To understand different level of root causes, let us take one industrial case.
Consider this example: During the overhauling of a large reciprocating compressor, the maintenance supervisor discovers a damaged compressor rod requiring replacement. So, he decides to have a rod made in a local shop by fabricating the rod with cut threads. But the OEM’s design department has recommended the compressor rods for this frame size to have rolled threads. As a result of the improper fabrication, the rod fails due to fatigue in the thread area and causes extensive secondary damage inside the compressor.
Figure 2.1 Events leading to compressor failure.
If you study this example, you can discern the following events leading to the costly failure:
The warehouse did not stock spares for this rod because it was a new compressor installation.
The maintenance supervisor decides to have a rod fabricated without drawings.
Neither the user nor the local shop investigated the thread requirements.
Because the compressor was not equipped with vibration shutdowns, it ran for a significant amount of time before it was shutdown.
There were several chances to break the chain of events leading to the catastrophic compressor failure. If the project engineer had ordered spare parts through the OEM, this failure probably would have been avoided. If either the maintenance supervisor or the local machine shop had talked to the OEM, or studied the failed rod, they would have been aware of the importance of rolled threads. Lastly, if a vibration shutdown had been in place, the compressor would have shutdown after only minimal damage. We see there were six major events leading to the secondary compressor damage. These events were as follows:
No procedure in place to order spare parts for newly purchased equipment (latent root).
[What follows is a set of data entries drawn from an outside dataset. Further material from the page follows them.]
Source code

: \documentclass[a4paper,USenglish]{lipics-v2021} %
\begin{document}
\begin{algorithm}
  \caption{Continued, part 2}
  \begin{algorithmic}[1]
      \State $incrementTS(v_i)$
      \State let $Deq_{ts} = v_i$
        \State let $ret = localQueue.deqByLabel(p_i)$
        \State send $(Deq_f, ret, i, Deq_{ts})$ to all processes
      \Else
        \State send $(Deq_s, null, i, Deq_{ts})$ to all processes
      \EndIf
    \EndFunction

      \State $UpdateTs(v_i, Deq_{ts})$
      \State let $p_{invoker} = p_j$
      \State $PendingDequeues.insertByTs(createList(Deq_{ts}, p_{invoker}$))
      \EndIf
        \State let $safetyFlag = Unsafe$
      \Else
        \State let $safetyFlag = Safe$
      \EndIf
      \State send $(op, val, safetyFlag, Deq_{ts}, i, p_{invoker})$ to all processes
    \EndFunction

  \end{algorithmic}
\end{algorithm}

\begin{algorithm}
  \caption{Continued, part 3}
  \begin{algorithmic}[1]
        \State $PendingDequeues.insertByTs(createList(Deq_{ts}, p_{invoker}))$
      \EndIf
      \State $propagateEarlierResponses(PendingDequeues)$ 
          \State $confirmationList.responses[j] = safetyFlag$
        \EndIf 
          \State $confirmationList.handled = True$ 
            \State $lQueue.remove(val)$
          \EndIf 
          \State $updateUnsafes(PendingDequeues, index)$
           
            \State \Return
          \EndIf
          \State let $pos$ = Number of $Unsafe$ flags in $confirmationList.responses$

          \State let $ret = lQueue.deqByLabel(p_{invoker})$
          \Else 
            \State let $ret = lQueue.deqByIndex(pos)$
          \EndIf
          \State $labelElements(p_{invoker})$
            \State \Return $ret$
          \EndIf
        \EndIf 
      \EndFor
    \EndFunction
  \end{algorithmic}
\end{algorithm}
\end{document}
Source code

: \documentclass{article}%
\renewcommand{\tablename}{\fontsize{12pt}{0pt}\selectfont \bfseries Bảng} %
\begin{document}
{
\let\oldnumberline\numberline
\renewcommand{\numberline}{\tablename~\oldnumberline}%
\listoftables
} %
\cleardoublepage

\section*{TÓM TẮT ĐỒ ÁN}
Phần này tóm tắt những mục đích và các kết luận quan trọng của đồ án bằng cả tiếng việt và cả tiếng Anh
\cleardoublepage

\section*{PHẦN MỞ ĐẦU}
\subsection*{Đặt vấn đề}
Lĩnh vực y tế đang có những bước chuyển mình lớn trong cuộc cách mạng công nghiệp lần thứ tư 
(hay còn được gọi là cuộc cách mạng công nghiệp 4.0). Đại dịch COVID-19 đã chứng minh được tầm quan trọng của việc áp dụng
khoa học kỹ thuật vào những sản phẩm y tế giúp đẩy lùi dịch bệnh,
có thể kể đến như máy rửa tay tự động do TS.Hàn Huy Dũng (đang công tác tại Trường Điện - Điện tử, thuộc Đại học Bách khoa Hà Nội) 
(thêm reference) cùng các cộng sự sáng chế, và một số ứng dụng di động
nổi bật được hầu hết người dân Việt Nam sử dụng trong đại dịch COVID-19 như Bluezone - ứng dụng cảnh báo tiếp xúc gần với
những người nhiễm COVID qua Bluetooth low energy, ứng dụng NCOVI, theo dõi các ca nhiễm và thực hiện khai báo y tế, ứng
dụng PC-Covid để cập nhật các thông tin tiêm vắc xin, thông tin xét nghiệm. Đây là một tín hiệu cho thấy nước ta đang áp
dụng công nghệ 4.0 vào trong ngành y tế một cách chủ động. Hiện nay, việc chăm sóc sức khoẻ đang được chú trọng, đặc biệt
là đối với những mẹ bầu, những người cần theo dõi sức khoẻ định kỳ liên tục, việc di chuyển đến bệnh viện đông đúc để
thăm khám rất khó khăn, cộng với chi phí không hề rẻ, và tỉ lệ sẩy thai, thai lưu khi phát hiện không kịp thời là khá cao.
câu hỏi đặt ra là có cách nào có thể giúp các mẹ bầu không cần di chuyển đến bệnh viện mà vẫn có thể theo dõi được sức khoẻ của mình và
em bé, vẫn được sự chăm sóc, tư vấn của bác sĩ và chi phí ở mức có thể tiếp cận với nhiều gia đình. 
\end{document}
The improper installation of the packing leads to rod scoring.
Because a spare rod is not available and plant management wants the compressor back in operation as soon as possible, it was decided to have a replacement rod fabricated at a local machine shop.
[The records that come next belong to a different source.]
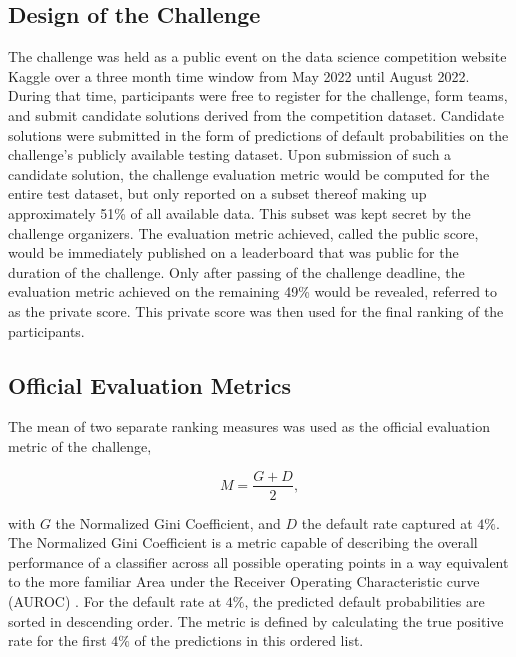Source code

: \documentclass[runningheads]{llncs}
\begin{document}
\subsection{Design of the Challenge}
\label{sec:design-of-the-challenge}

The challenge was held as a public event on the data science competition website Kaggle over a three month time window from May 2022 until August 2022. During that time, participants were free to register for the challenge, form teams, and submit candidate solutions derived from the competition dataset. Candidate solutions were submitted in the form of predictions of default probabilities on the challenge's publicly available testing dataset. Upon submission of such a candidate solution, the challenge evaluation metric would be computed for the entire test dataset, but only reported on a subset thereof making up approximately 51\% of all available data. This subset was kept secret by the challenge organizers. The evaluation metric achieved, called the public score, would be immediately published on a leaderboard that was public for the duration of the challenge. Only after passing of the challenge deadline, the evaluation metric achieved on the remaining 49\% would be revealed, referred to as the private score. This private score was then used for the final ranking of the participants.

\subsection{Official Evaluation Metrics}
\label{sec:evaluation-metrics}

The mean of two separate ranking measures was used as the official evaluation metric of the challenge,

\begin{equation*}
    M = \dfrac{G+D}{2},
\end{equation*}

with $G$ the Normalized Gini Coefficient, and $D$ the default rate captured at $4\%$. The Normalized Gini Coefficient is a metric capable of describing the overall performance of a classifier across all possible operating points in a way equivalent to the more familiar Area under the Receiver Operating Characteristic curve (AUROC) \cite{schechtman2019relationship}. For the default rate at $4\%$, the predicted default probabilities are sorted in descending order. The metric is defined by calculating the true positive rate for the first $4\%$ of the predictions in this ordered list.
\end{document}
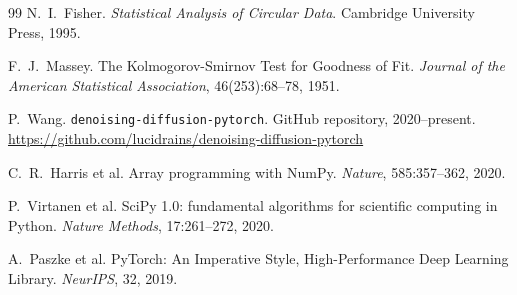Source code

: \documentclass[11pt]{article}
\begin{document}
\begin{thebibliography}{99}
N.\ I.\ Fisher. \textit{Statistical Analysis of Circular Data}. Cambridge University Press, 1995.

F.\ J.\ Massey. The Kolmogorov-Smirnov Test for Goodness of Fit. \textit{Journal of the American Statistical Association}, 46(253):68--78, 1951.

P.\ Wang. \texttt{denoising-diffusion-pytorch}. GitHub repository, 2020--present. \\
\url{https://github.com/lucidrains/denoising-diffusion-pytorch}

C.\ R.\ Harris et al. Array programming with NumPy. \textit{Nature}, 585:357--362, 2020.

P.\ Virtanen et al. SciPy 1.0: fundamental algorithms for scientific computing in Python. \textit{Nature Methods}, 17:261--272, 2020.

A.\ Paszke et al. PyTorch: An Imperative Style, High-Performance Deep Learning Library. \textit{NeurIPS}, 32, 2019.

\end{thebibliography}
\end{document}
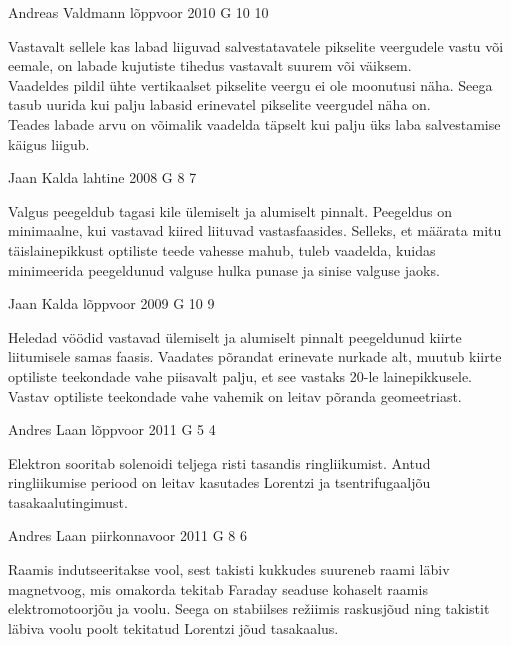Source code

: \documentclass[11pt, twoside]{article}
\begin{document}
{%
{Andreas Valdmann} %
{lõppvoor} %
{2010} %
{G 10} %
{10} %
{

\ifHint
\osa
Vastavalt sellele kas labad liiguvad salvestatavatele pikselite veergudele vastu või eemale, on labade kujutiste tihedus vastavalt suurem või väiksem.\\
\osa
Vaadeldes pildil ühte vertikaalset pikselite veergu ei ole moonutusi näha. Seega tasub uurida kui palju labasid erinevatel pikselite veergudel näha on.\\
\osa
Teades labade arvu on võimalik vaadelda täpselt kui palju üks laba salvestamise käigus liigub.
\fi
}

{Jaan Kalda} %
{lahtine} %
{2008} %
{G 8} %
{7} %
{

\ifHint
Valgus peegeldub tagasi kile ülemiselt ja alumiselt pinnalt. Peegeldus on minimaalne, kui vastavad kiired liituvad vastasfaasides. Selleks, et määrata mitu täislainepikkust optiliste teede vahesse mahub, tuleb vaadelda, kuidas minimeerida peegeldunud valguse hulka punase ja sinise valguse jaoks. 
\fi
}

{Jaan Kalda} %
{lõppvoor} %
{2009} %
{G 10} %
{9} %
{

\ifHint
Heledad vöödid vastavad ülemiselt ja alumiselt pinnalt peegeldunud kiirte liitumisele samas faasis. Vaadates põrandat erinevate nurkade alt, muutub kiirte optiliste teekondade vahe piisavalt palju, et see vastaks \num{20}-le lainepikkusele. Vastav optiliste teekondade vahe vahemik on leitav põranda geomeetriast.
\fi
}

{Andres Laan} %
{lõppvoor} %
{2011} %
{G 5} %
{4} %
{

\ifHint
Elektron sooritab solenoidi teljega risti tasandis ringliikumist. Antud ringliikumise periood on leitav kasutades Lorentzi ja tsentrifugaaljõu tasakaalutingimust.
\fi
}

{Andres Laan} %
{piirkonnavoor} %
{2011} %
{G 8} %
{6} %
{

\ifHint
Raamis indutseeritakse vool, sest takisti kukkudes suureneb raami läbiv magnetvoog, mis omakorda tekitab Faraday seaduse kohaselt raamis elektromotoorjõu ja voolu. Seega on stabiilses režiimis raskusjõud ning takistit läbiva voolu poolt tekitatud Lorentzi jõud tasakaalus.
\fi
}

}
\end{document}
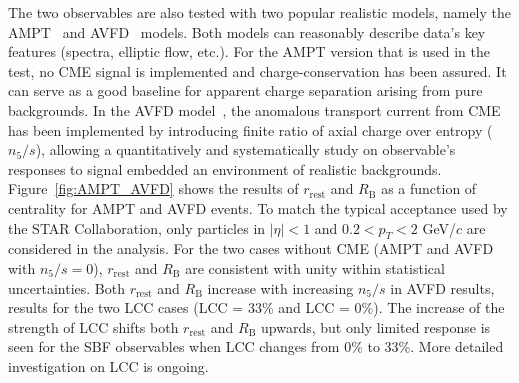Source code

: The two observables are also tested with two popular realistic models, namely  the AMPT~\cite{amptLin:2004}  and  AVFD~\cite{avfdref} models. Both models can reasonably describe data's key features (spectra,  elliptic flow, etc.).  For the AMPT version that is used in the test, no CME signal is implemented and charge-conservation has been assured. It can serve as a good baseline for apparent charge separation arising from pure backgrounds.
In the  AVFD model~\cite{avfdref}, the anomalous transport current from CME has been implemented by introducing finite ratio of axial charge over entropy ($n_{5}/s$),
allowing a  quantitatively and systematically study on observable's responses to signal embedded an environment of realistic backgrounds.  
Figure~\ref{fig:AMPT_AVFD} shows the results of  $r_{\mathrm{rest}}$ and $R_{\mathrm{B}}$ as a function of centrality for AMPT and AVFD events. To match the typical acceptance used by the STAR Collaboration, only particles in $|\eta|<1$ and $0.2 < p_{T} < 2$ GeV/$c$ are considered in the analysis.
For the two cases without  CME (AMPT and AVFD with $n_{5}/s = 0$), $r_{\mathrm{rest}}$ and $R_{\mathrm{B}}$ are consistent with unity within statistical uncertainties.  Both $r_{\mathrm{rest}}$ and $R_{\mathrm{B}}$ increase with increasing $n_{5}/s$ in AVFD results, results for the two LCC cases  (LCC =  33\% and LCC = 0\%).  The increase of the strength of LCC shifts both $r_{\mathrm{rest}}$ and $R_{\mathrm{B}}$ upwards, but only limited response is seen for the SBF observables when LCC changes from 0\% to 33\%. More detailed investigation on LCC is ongoing. 

\vspace{-0.08cm}

\vspace{-0.08cm}

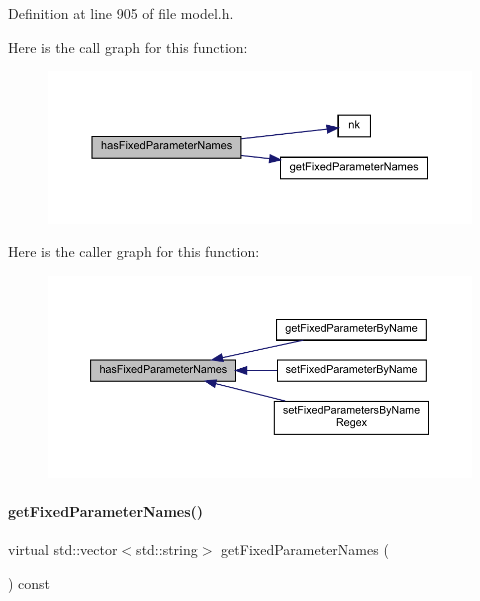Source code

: Definition at line 905 of file model.\+h.

Here is the call graph for this function\+:
\nopagebreak
\begin{figure}[H]
\begin{center}
\leavevmode
\includegraphics[width=350pt]{classamici_1_1_model_a964e924a1fe271f88bac4cfa909e2879_cgraph}
\end{center}
\end{figure}
Here is the caller graph for this function\+:
\nopagebreak
\begin{figure}[H]
\begin{center}
\leavevmode
\includegraphics[width=350pt]{classamici_1_1_model_a964e924a1fe271f88bac4cfa909e2879_icgraph}
\end{center}
\end{figure}
\mbox{\label{classamici_1_1_model_a40260fd33966dc70d0edfa21bf655012}} 
\paragraph{\texorpdfstring{get\+Fixed\+Parameter\+Names()}{getFixedParameterNames()}}
{\footnotesize\ttfamily virtual std\+::vector$<$std\+::string$>$ get\+Fixed\+Parameter\+Names (\begin{DoxyParamCaption}{ }\end{DoxyParamCaption}) const\hspace{0.3cm}{\ttfamily [virtual]}}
No one checks with the OEM about rod thread specifications (physical root).
The rod fails after two days of operation.
The broken rod causes extensive damage to the cylinder, packing box, distance piece, and cross‐head.
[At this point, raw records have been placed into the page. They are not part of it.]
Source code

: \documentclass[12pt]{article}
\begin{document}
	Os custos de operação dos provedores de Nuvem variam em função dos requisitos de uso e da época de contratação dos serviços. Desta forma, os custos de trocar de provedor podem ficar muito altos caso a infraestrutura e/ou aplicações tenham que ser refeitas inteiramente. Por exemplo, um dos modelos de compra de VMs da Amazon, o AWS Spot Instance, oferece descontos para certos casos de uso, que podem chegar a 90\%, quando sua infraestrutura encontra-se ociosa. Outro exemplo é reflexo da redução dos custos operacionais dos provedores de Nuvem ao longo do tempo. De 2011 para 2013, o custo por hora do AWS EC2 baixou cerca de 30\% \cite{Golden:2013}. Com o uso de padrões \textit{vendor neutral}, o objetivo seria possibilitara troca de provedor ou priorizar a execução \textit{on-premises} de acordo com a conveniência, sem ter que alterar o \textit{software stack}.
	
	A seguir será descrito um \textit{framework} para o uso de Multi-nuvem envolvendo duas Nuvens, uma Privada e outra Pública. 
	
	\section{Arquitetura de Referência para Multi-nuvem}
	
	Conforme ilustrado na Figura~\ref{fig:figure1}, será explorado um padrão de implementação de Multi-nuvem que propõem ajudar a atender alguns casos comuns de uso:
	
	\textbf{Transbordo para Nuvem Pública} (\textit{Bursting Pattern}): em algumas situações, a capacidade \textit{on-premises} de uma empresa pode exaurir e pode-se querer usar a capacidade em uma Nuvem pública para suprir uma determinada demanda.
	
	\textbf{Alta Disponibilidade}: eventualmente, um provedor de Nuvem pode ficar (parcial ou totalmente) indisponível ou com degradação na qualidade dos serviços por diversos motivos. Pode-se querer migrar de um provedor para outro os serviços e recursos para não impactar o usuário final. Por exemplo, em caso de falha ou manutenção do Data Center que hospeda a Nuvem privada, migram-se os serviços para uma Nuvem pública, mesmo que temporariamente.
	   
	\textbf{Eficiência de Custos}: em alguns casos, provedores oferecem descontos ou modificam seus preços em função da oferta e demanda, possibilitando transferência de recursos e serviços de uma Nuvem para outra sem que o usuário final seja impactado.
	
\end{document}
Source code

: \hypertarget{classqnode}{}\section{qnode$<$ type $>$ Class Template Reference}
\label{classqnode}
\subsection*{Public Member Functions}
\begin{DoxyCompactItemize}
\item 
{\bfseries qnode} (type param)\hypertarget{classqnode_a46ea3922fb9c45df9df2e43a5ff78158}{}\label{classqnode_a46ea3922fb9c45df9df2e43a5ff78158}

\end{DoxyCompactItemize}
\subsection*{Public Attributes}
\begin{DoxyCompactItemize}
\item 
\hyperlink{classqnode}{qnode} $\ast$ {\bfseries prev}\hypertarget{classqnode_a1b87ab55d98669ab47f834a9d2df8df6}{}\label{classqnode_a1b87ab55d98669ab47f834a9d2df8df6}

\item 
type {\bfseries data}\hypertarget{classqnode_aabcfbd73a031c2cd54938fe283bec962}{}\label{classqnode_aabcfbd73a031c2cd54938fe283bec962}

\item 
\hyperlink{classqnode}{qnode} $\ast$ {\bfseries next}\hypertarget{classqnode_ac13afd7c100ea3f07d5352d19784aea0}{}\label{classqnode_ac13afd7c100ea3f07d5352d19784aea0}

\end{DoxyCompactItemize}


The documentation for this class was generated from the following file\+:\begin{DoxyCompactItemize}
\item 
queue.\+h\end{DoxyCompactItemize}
After examining the vestiges of the failure, the rotating equipment (RE) engineer would discover a fatigue failure in the threaded portion of the rod. From this, he would conclude an improper thread design led to a stress riser and a shortened fatigue life. After talking to the OEM, he writes a report recommending that all compressor rods in the plant have rolled threads.
This recommendation will surely reduce rod failures, but the investigation did not uncover the latent root of failure. The stress riser, due to the improper thread design, is called the “physical root,” because it did initiate the physical events leading to the secondary damage. However, there were significant events preceding the physical root that are of interest. If the RE engineer had the time and resources, he would have discovered that the absence of a procedure requiring new equipment to be purchased with adequate spares directly initiated the sequence of events. This basic event is called the “latent root.”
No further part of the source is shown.